NAURO POESIA MACHADO
HOMENAGEM DO POETA CELSO BORGES
Cadê
a barba de Nauro?
28 de novembro de 2015. Nauro Machado está morto.
Vou ao velório na Academia Maranhense de Letras. Nauro não faz parte da
academia. Mais por questões pessoais do que porque tenha renegado
conceitualmente a instituição.
Não gosto de velórios, de ver os corpos mortos
esticados num caixão de madeira e mais um tanto de flores e pessoas tristes
chorando a perda de alguém que há um dia atrás estava vivo, sorrindo ou
chorando, semimorto ou vivo vivo de acordo com as funções biológicas de quem
permanece com o coração batendo, mas tem os minutos contados.
Entro na AML.
Dezenas de coroas de flores horríveis expostas em cadeiras atrás do caixão. Não
me sinto um peixe fora d’água.
Sou um peixe fisgado se debatendo
silenciosamente. Abraço Fred, filho, e procuro Arlete, viúva do poeta. Está lá
na frente cercada de amigos e convenientes. Não é difícil saber quem é um e
outro. Pelo sorriso ou inclinação do corpo. Pelos olhos falsos ou abraços de
braceletes, sabe-se quem é quem.
Procuro Josoaldo, Riba, Geraldo, Paulão,
Claudio. Ninguém está. Não estou ali por acaso. A poesia me levou. O símbolo me
levou. A barba do poeta me levou. Sempre fui fascinado pela barba de Nauro
Machado. Havia algo de ancestral vê-lo vivo matracando poemas na cabeça andando
pelas ruas da cidade. A barba. A barba. A barba.

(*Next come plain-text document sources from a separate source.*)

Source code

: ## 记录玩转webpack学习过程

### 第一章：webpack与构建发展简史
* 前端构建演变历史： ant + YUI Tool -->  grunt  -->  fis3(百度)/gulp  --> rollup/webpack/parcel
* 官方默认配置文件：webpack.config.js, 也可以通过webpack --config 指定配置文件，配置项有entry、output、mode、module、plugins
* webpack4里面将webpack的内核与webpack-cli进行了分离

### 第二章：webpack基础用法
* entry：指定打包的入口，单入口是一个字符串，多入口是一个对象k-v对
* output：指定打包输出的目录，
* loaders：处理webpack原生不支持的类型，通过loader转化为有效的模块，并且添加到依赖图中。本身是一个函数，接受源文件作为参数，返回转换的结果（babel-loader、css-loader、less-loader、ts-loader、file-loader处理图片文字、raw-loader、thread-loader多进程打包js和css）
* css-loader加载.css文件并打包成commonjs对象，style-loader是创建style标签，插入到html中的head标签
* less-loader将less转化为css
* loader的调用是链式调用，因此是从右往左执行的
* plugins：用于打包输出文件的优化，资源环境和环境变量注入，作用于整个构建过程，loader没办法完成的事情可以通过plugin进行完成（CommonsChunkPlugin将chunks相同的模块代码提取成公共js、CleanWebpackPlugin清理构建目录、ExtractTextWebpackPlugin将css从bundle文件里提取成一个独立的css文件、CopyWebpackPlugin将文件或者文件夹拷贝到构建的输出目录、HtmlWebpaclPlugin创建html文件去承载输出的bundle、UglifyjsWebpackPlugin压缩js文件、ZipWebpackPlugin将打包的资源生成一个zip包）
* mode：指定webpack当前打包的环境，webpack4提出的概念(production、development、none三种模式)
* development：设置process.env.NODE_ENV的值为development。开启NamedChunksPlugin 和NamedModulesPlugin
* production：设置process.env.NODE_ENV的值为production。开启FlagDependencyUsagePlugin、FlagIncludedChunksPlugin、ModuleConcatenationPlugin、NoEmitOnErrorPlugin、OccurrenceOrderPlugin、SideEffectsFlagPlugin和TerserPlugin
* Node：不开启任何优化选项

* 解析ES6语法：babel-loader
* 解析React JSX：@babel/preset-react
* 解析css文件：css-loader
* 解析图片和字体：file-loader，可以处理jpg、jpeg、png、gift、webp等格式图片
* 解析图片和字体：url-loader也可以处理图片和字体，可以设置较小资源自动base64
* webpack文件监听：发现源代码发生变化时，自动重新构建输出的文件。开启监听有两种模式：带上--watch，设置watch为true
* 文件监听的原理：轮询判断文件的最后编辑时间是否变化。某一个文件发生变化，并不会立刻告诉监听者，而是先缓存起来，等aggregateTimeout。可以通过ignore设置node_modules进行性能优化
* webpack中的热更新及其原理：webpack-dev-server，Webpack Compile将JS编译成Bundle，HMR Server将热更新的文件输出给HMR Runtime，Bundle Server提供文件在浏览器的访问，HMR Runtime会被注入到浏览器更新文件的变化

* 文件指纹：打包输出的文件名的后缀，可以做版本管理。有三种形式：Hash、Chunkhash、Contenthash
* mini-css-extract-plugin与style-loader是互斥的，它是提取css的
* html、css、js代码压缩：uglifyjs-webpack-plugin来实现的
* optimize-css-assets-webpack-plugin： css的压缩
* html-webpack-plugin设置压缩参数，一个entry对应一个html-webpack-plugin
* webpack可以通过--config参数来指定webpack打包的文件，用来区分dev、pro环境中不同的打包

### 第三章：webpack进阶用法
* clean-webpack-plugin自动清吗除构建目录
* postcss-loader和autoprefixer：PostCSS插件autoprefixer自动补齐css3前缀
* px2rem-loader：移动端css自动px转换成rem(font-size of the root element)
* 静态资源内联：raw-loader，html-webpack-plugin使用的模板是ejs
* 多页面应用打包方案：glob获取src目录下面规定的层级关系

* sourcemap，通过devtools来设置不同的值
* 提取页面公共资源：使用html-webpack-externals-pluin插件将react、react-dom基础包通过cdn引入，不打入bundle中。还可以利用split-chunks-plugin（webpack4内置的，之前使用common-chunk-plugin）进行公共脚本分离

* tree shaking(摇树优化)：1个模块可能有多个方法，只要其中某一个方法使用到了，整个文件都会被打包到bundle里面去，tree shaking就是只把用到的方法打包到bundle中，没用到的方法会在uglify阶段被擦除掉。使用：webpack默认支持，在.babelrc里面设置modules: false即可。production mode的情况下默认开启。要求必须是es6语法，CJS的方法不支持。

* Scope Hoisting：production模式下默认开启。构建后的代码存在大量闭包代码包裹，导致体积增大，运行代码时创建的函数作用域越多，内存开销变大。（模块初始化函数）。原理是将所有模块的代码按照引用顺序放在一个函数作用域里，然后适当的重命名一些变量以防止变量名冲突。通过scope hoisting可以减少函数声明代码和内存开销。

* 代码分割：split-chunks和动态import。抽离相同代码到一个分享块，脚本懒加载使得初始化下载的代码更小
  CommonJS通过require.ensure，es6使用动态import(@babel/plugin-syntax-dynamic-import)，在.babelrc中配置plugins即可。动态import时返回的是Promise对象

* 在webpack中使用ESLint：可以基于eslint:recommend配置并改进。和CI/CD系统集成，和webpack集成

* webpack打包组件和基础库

Poesia viva, cabeça, tronco e
membros. Com a ajuda de Andréa, conseguimos falar com Arlete. Está sentada na
primeira fila do auditório principal da AML. Chora. Há gente demais.
Conversamos rapidamente. Arlete se levanta pra falar com a ex-governadora e seu
marido.
À minha frente o
poeta morto, num caixão igual a tantos outros que vi em outros velórios. Por
detrás, a imagem de um Cristo e peças de prata assustadoramente de mau gosto.
Não, não é Nauro que está ali de paletó, pálido como um boneco de cera e sem
barba. Depois de mais de 40 anos, vejo pela primeira vez o poeta sem barba.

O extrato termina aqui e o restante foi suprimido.